Anti-Political Communist Anarchist Humanist Reflections

herocious

Whenever someone is willing to mail me their journal or book object to review, I always make myself available. In fact, I’ll do almost anything that doesn’t cost money, except eat at restaurants that use hydrogenated oil and/or corn syrup and/or msg.

The first review I produced under this unwritten contract was for the master of gimmick, Tao Lin. His publisher, Melville House, mailed me a copy of his newest book, RICHARD YATES, provided I write a review on The Open End. There was no deadline, but I knew SEP 7th, 2010 was the official release of RY, so I wanted to read the book and write the review before then.

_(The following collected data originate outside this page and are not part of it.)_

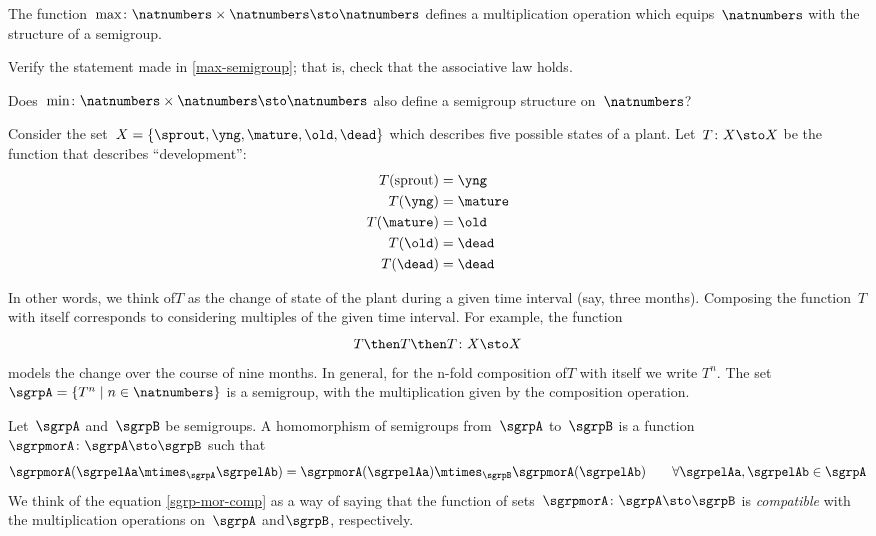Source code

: \begin{example}
\label{max-semigroup}
The function~$\max \colon \natnumbers \times \natnumbers \sto \natnumbers$ defines a multiplication operation which equips~$\natnumbers$ with the structure of a semigroup.
\end{example}

\begin{exercise}
\label{ex:max-semigroup}
Verify the statement made in \cref{max-semigroup}; that is, check that the associative law holds.

Does~$\min \colon \natnumbers \times \natnumbers \sto \natnumbers$ also define a semigroup structure on~$\natnumbers$?
\end{exercise}
\begin{solution}
\end{solution}


\begin{example}
\label{plant-trafo-semigroup}
Consider the set~$X = \{ \sprout, \yng, \mature, \old, \dead \}$ which describes five possible states of a plant. Let~$T \colon X \sto X$ be the function that describes ``development'':
\begin{align*}
T(\text{sprout}) &=  \yng \\
T(\yng) &=  \mature \\
T(\mature) &=  \old \\
T( \old) &= \dead \\
T (\dead) &= \dead
\end{align*}

In other words, we think of$T$ as the change of state of the plant during a given time interval (say, three months).
Composing the function~$T$ with itself corresponds to considering multiples of the given time interval. For example, the function
\begin{equation*}
T \then T \then T \colon X \sto X
\end{equation*}
models the change over the course of nine months. In general, for the n-fold composition of$T$ with itself we write $T^n$.
The set~$\sgrpA = \{ T^n \mid n \in \natnumbers \}$ is a semigroup, with the multiplication given by the composition operation.
\end{example}

\begin{definition}
\label{def:semigroup-mor}
Let~$\sgrpA$ and~$\sgrpB$ be semigroups. A homomorphism of semigroups from~$\sgrpA$ to~$\sgrpB$ is a function~$\sgrpmorA\colon \sgrpA \sto \sgrpB$ such that
\begin{equation}
\label{sgrp-mor-comp}
\sgrpmorA(\sgrpelAa \mtimes_{\sgrpA} \sgrpelAb) = \sgrpmorA (\sgrpelAa) \mtimes_{\sgrpB} \sgrpmorA(\sgrpelAb) \quad \quad \forall \sgrpelAa, \sgrpelAb \in \sgrpA
\end{equation}
We think of the equation \cref{sgrp-mor-comp} as a way of saying that the function of sets~$\sgrpmorA\colon \sgrpA \sto \sgrpB$  is \emph{compatible} with the multiplication operations on~$\sgrpA$ and$\sgrpB$, respectively.
\end{definition}


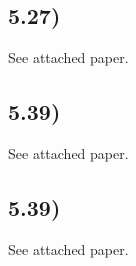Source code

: \documentclass[12pt]{article}
\begin{document}
\subsection*{5.27)}
See attached paper.

\subsection*{5.39)}
See attached paper.

\subsection*{5.39)}
See attached paper.



  
\end{document}
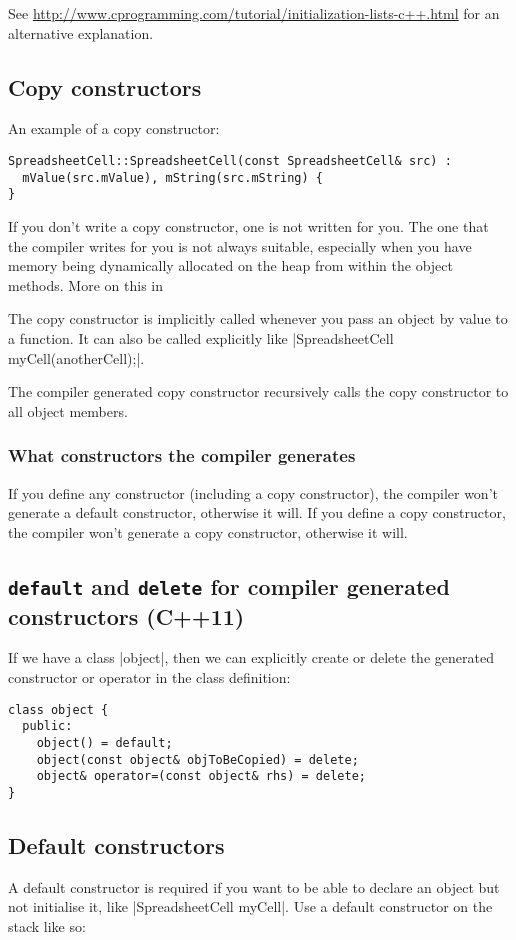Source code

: \documentclass[a4paper,12pt,oneside]{book}
\begin{document}
{See {\footnotesize\url{http://www.cprogramming.com/tutorial/initialization-lists-c++.html}} for an alternative explanation.

\subsection{Copy constructors}
An example of a copy constructor:
\begin{lstlisting}
SpreadsheetCell::SpreadsheetCell(const SpreadsheetCell& src) :
  mValue(src.mValue), mString(src.mString) {
}
\end{lstlisting}
If you don't write a copy constructor, one is not written for you. The one that the compiler writes for you is not always suitable, especially when you have memory being dynamically allocated on the heap from within the object methods. More on this in %

The copy constructor is implicitly called whenever you pass an object by value to a function. It can also be called explicitly like \lst|SpreadsheetCell myCell(anotherCell);|.

The compiler generated copy constructor recursively calls the copy constructor to all object members.
\subsubsection{What constructors the compiler generates}
If you define any constructor (including a copy constructor), the compiler won't generate a default constructor, otherwise it will. If you define a copy constructor, the compiler won't generate a copy constructor, otherwise it will.
\subsection{\texttt{default} and \texttt{delete} for compiler generated constructors (C++11)}
If we have a class \lst|object|, then we can explicitly create or delete the generated constructor or operator in the class definition:

\begin{lstlisting}
class object {
  public:
    object() = default;
    object(const object& objToBeCopied) = delete;
    object& operator=(const object& rhs) = delete;
}
\end{lstlisting}

\subsection{Default constructors}
A default constructor is required if you want to be able to declare an object but not initialise it, like \lst|SpreadsheetCell myCell|. Use a default constructor on the stack like so:

}
\end{document}
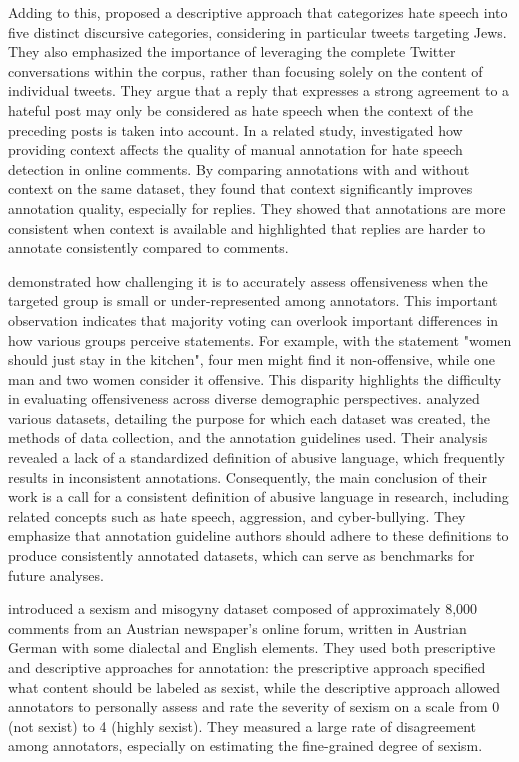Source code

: Adding to this, \citet{Ron2023} proposed a descriptive approach that categorizes hate speech into five distinct discursive categories, considering in particular tweets targeting Jews. %
They also emphasized the importance of leveraging the complete Twitter conversations within the corpus, rather than focusing solely on the content of individual tweets. They argue that a reply that expresses a strong agreement to a hateful post may only be considered as hate speech when the context of the preceding posts is taken into account. 
%
In a related study, \citet{Ljubesic2023} investigated how providing context affects the quality of manual annotation for hate speech detection in online comments. By comparing annotations with and without context on the same dataset, they found that context significantly improves annotation quality, especially for replies. They showed that annotations are more consistent when context is available and highlighted that replies are harder to annotate consistently compared to comments.

\citet{Fleisig2023} demonstrated how challenging it is to accurately assess offensiveness when the targeted group is small or under-represented among annotators. This important observation indicates that majority voting can overlook important differences in how various groups perceive statements. For example, with the statement "women should just stay in the kitchen", four men might find it non-offensive, while one man and two women consider it offensive. This disparity highlights the difficulty in evaluating offensiveness across diverse demographic perspectives.
\citet{Seemann2023} analyzed various datasets, detailing the purpose for which each dataset was created, the methods of data collection, and the annotation guidelines used. Their analysis revealed a lack of a standardized definition of abusive language, which frequently results in inconsistent annotations. Consequently, the main conclusion of their work is a call for a consistent definition of abusive language in research, including related concepts such as hate speech, aggression, and cyber-bullying. They emphasize that annotation guideline authors should adhere to these definitions to produce consistently annotated datasets, which can serve as benchmarks for future analyses.

\citet{Krenn2024} introduced a sexism and misogyny dataset composed of approximately 8,000 comments from an Austrian newspaper's online forum, written in Austrian German with some dialectal and English elements. They used both prescriptive and descriptive approaches for annotation: the prescriptive approach specified what content should be labeled as sexist, while the descriptive approach allowed annotators to personally assess and rate the severity of sexism on a scale from 0 (not sexist) to 4 (highly sexist). They measured a large rate of disagreement among annotators, especially on estimating the fine-grained degree of sexism. %

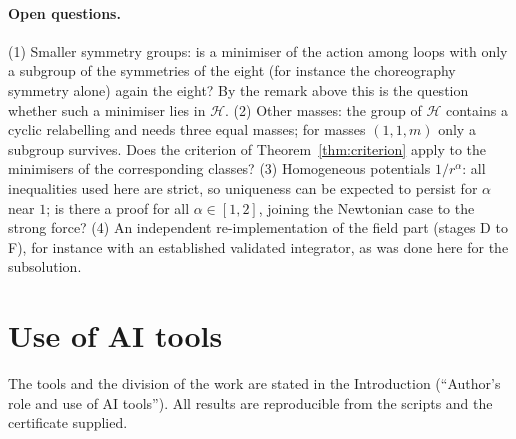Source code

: \documentclass[11pt]{article}
\theoremstyle{definition}
\begin{document}
\paragraph{Open questions.} (1) Smaller symmetry groups: is a minimiser of the action among loops with only a
subgroup of the symmetries of the eight (for instance the choreography symmetry alone) again the eight? By the remark
above this is the question whether such a minimiser lies in $\mathcal H$. (2) Other masses: the group of $\mathcal H$ contains a cyclic relabelling and needs three equal masses; for masses
$(1,1,m)$ only a subgroup survives. Does the criterion of Theorem~\ref{thm:criterion} apply to the minimisers of the
corresponding classes? (3) Homogeneous potentials $1/r^\alpha$: all inequalities used here are strict, so uniqueness can
be expected to persist for $\alpha$ near $1$; is there a proof for all $\alpha\in[1,2]$, joining the Newtonian case to the strong
force? (4) An independent re-implementation of the field part (stages D to F), for instance with an established
validated integrator, as was done here for the subsolution.

\section*{Use of AI tools}
The tools and the division of the work are stated in the Introduction (``Author's role and use of AI tools''). All
results are reproducible from the scripts and the certificate supplied.

\appendix

\end{document}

I did: Tao Lin’s Richard Yates Book Review

Well, this weekend I got my second review material in the mail, an anti-political communist journal called LETTERS. Just so you know, this isn’t my review. Not yet. I haven’t read all the material they sent, which is 3-part:

Issue III & Issue IV & a Literary Supplement.

All very nice and clean journal objects. White on front, bare in design. It’s clear from the start this group out of Lexington, KY wants their minimalist design to lend gravity to their ponderous content.

Fine. But would you say you’re anti-political & communist?

Hmm. . .

I’d consider myself anti-political. Yes. Yes, I am anti-political for sure. The last time I was around a heated political polemic, I first put on an afro wig, then entered a catatonic state, and then vomited when I came back to life only to find the polemic still hot.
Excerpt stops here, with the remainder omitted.